徳島県小児科医会 日浦恭一(徳島新聞朝刊 満1歳にて掲載)
日本脳炎は発病すると大変重篤な症状を示す疾患ですが、ワクチンで予防できます。今月は日本脳炎についてお話します。
日本脳炎はウイルスで発生する疾患です。ブタの血液中に存在するウイルスをコガタアカイエカが媒介して人に伝染します。西日本は多くのブタが日本脳炎ウイルスに感染しているために日本脳炎の汚染地区とされます。

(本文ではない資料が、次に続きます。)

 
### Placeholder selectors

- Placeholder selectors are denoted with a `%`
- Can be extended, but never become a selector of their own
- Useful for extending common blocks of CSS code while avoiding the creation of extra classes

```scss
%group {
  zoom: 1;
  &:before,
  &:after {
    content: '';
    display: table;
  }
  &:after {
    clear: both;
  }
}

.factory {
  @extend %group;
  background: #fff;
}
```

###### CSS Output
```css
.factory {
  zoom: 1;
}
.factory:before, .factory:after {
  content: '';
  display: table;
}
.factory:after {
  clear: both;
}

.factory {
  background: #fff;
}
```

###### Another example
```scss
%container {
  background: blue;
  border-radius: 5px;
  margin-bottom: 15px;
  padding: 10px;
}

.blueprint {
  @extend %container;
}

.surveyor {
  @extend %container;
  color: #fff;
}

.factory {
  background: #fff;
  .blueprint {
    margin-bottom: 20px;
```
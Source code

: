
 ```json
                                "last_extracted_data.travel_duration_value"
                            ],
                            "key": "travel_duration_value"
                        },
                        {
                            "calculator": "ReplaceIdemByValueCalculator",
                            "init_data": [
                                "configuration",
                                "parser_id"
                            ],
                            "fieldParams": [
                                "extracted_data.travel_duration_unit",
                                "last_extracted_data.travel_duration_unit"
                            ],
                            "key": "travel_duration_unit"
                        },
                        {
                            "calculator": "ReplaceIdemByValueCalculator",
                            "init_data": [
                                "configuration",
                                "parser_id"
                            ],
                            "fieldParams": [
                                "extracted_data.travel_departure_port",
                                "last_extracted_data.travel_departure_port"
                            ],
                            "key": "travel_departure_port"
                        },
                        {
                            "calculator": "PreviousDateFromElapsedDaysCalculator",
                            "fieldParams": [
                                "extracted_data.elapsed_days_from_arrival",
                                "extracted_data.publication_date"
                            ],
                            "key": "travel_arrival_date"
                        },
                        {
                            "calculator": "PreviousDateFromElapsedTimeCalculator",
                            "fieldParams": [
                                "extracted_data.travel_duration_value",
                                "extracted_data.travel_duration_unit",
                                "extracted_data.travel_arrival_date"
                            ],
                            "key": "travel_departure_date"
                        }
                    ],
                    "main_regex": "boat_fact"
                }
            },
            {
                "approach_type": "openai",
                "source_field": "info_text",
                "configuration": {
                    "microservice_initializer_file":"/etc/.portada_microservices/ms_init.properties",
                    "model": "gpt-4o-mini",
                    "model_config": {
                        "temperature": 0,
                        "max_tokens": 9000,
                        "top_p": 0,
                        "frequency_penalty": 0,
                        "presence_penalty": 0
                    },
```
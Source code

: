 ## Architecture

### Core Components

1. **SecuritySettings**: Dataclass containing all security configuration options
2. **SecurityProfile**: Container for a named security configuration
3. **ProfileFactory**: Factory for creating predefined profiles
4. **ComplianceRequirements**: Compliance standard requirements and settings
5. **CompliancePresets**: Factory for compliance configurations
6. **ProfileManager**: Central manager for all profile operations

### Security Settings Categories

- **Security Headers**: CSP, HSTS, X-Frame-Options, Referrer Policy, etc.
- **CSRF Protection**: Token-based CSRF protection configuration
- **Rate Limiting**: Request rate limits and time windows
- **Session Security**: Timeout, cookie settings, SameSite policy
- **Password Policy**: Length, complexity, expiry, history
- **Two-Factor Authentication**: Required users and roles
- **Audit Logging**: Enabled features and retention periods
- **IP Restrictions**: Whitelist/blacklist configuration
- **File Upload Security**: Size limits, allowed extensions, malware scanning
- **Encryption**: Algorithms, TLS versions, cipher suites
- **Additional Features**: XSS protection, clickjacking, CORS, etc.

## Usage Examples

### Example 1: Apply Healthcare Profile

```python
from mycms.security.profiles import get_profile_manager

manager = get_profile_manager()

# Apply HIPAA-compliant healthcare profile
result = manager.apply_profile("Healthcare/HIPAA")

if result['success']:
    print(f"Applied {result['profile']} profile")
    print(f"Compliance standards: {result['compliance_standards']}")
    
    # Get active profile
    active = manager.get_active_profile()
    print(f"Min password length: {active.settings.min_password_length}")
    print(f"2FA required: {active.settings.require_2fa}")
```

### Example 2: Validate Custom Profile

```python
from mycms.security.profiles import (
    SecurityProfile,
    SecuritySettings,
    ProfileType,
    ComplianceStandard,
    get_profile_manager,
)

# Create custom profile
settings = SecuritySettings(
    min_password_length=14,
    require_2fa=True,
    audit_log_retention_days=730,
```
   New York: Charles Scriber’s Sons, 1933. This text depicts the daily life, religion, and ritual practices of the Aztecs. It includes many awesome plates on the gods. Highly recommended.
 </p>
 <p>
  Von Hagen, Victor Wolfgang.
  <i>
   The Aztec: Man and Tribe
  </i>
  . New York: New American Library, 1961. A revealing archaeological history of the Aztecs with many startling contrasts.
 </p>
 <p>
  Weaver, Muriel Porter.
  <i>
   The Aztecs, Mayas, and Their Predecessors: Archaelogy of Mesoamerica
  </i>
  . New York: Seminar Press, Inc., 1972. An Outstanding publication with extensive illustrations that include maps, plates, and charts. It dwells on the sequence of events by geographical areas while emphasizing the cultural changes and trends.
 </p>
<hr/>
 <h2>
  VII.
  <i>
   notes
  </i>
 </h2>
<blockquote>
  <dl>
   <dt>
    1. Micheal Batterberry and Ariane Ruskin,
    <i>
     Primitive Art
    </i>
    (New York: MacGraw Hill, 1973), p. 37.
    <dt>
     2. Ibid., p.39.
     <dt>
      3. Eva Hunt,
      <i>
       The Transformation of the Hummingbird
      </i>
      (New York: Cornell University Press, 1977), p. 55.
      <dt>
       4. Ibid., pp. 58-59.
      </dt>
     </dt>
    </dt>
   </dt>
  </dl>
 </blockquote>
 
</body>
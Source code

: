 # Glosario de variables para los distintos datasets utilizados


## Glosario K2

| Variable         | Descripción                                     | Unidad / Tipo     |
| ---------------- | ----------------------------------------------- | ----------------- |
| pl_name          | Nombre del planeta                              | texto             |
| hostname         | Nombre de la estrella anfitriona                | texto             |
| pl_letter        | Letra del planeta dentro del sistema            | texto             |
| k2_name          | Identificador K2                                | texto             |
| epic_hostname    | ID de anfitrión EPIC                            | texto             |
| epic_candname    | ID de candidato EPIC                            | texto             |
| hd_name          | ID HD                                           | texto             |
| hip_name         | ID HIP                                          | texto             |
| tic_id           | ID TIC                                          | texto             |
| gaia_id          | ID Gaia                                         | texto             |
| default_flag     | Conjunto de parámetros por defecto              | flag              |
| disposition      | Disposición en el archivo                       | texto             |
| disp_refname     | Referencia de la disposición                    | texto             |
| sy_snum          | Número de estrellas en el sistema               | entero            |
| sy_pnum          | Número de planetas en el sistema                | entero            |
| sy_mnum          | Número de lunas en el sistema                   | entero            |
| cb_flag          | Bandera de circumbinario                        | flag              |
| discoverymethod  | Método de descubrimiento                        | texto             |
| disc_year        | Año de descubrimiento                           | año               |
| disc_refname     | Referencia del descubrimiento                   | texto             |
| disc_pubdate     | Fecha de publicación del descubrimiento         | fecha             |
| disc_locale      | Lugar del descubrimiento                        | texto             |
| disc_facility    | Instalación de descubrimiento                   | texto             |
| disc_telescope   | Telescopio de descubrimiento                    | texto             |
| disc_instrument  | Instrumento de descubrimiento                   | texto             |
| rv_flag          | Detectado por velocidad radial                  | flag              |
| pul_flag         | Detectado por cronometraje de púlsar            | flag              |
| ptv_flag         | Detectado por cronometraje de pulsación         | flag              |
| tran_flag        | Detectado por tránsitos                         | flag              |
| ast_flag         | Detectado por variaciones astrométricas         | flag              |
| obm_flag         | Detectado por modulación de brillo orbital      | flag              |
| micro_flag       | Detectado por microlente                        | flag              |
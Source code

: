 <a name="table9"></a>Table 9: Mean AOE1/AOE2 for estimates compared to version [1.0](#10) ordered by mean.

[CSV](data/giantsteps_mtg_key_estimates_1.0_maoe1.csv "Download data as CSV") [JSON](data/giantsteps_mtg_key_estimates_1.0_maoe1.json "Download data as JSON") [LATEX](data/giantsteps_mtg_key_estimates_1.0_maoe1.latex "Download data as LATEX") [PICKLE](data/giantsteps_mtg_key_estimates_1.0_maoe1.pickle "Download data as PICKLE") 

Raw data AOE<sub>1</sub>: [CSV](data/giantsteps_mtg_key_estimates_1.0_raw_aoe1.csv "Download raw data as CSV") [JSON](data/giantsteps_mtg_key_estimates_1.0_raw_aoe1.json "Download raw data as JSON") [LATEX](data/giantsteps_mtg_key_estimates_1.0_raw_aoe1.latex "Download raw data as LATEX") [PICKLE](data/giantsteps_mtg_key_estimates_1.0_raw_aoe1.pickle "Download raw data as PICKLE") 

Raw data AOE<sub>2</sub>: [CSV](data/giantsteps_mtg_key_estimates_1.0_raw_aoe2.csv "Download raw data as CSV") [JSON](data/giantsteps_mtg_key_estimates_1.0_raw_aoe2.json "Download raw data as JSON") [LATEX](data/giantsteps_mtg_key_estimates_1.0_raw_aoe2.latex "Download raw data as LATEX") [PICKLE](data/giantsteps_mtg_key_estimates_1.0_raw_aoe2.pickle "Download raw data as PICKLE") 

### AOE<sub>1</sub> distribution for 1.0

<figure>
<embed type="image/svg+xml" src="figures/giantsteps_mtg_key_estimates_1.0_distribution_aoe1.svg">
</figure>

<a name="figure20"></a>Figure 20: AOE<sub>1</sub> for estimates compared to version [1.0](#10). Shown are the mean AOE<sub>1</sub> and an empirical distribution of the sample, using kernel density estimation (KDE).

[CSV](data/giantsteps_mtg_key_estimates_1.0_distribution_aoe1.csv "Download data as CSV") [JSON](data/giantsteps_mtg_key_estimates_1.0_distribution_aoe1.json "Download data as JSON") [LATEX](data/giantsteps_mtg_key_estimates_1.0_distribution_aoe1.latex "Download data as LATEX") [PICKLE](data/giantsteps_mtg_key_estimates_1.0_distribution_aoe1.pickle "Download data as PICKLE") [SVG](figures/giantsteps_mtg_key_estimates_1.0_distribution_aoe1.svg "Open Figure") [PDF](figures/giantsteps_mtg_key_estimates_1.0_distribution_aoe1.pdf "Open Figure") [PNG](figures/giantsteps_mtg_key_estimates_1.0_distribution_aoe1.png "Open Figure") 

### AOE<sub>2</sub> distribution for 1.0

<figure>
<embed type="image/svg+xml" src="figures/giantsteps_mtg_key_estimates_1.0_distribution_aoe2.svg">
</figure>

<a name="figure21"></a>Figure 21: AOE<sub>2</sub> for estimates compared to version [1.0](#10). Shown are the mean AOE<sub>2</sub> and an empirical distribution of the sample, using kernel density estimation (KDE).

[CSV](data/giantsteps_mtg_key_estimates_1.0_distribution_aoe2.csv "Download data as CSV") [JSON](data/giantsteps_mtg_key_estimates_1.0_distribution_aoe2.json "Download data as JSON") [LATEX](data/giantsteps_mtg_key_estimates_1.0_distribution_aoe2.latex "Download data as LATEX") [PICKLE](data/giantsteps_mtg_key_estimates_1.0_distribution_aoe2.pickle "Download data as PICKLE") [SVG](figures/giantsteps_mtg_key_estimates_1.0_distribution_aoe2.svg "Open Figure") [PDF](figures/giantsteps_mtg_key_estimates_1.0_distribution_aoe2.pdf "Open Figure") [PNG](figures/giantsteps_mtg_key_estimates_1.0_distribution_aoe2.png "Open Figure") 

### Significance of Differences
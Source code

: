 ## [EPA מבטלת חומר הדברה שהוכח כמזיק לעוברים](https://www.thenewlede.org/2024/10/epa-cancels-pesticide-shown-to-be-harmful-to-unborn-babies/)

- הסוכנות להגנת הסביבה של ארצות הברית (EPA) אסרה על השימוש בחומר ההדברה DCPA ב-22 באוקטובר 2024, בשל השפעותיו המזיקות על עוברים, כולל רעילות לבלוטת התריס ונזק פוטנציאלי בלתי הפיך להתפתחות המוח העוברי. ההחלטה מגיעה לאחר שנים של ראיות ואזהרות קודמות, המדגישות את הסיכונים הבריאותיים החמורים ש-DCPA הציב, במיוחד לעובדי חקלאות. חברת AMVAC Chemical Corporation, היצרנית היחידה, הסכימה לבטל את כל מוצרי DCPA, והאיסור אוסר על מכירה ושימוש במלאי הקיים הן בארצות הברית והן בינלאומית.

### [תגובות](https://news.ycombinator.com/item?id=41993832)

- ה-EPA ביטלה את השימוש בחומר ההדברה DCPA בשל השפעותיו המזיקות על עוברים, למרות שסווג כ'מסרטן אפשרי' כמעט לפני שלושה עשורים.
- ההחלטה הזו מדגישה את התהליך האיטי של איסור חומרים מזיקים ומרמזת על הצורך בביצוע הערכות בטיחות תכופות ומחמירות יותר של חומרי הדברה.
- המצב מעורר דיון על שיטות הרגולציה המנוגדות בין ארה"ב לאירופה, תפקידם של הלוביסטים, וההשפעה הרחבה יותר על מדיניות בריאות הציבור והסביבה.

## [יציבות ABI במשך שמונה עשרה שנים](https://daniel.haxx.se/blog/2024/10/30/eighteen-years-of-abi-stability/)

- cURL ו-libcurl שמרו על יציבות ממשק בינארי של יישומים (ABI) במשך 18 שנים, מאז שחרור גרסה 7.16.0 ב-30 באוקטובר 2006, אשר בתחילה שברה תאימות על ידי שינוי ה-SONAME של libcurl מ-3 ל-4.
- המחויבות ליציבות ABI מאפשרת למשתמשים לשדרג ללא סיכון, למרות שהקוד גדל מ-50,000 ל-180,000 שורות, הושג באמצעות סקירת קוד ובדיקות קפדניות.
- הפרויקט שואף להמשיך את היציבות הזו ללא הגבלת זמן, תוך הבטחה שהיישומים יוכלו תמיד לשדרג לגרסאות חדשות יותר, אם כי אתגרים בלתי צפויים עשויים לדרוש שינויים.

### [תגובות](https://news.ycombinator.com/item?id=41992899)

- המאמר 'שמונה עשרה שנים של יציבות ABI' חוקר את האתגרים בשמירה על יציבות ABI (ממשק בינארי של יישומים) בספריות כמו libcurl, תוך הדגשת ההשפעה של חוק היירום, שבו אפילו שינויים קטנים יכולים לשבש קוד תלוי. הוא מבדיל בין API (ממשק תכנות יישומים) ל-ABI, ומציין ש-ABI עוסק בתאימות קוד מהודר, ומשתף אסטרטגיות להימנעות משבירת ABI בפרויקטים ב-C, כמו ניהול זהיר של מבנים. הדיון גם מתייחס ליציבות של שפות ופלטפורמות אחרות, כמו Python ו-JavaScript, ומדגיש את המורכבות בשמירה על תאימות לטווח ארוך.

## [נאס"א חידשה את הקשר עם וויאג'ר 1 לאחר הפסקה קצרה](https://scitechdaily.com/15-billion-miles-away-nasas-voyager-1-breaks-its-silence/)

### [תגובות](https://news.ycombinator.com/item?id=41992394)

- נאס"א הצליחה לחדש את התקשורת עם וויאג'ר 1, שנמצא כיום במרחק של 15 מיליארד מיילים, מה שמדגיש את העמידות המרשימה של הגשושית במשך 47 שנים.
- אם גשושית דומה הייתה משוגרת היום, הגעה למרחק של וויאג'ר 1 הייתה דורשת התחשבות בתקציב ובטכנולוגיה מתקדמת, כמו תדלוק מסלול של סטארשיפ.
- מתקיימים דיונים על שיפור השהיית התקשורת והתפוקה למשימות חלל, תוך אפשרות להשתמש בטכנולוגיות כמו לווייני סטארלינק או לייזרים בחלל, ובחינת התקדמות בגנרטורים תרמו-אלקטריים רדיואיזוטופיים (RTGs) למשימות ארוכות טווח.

ウイルスを持った蚊に刺されても日本脳炎が必ず発病する訳ではありません。感染しても発病せずに無症状で終わる、発熱だけ、無菌性髄膜炎で終わる場合もあります。また近年、日本脳炎の発生は減少しています。昭和40年以前には年間1000人程度発生していたのが最近では年間数名程に減少しています。
減少の原因はワクチンの普及、水田の減少、防虫処置の進歩、衛生環境や栄養状態の改善などが挙げられます。しかし、地球温暖化によって蚊の生息域が広くなったことで、これまで日本脳炎が発生していなかった東北や北海道でも今後発生する可能性があります。
日本脳炎は他の脳炎・脳症の症状と同様に高熱、頭痛、けいれん、意識障害などの激しい症状を示します。ウイルスに有効な治療薬はありません。経過が悪ければ死に至ることがあり、治療しても後遺症に苦しむことがあります。
日本脳炎に対しては予防接種が最も有効です。日本脳炎は乳児でも発生することがありますから、従来3歳以上児に対して行ってきた予防接種を生後6ヶ月過ぎから接種するように勧められます。BCGが終わったら1歳までに1期2回接種することです。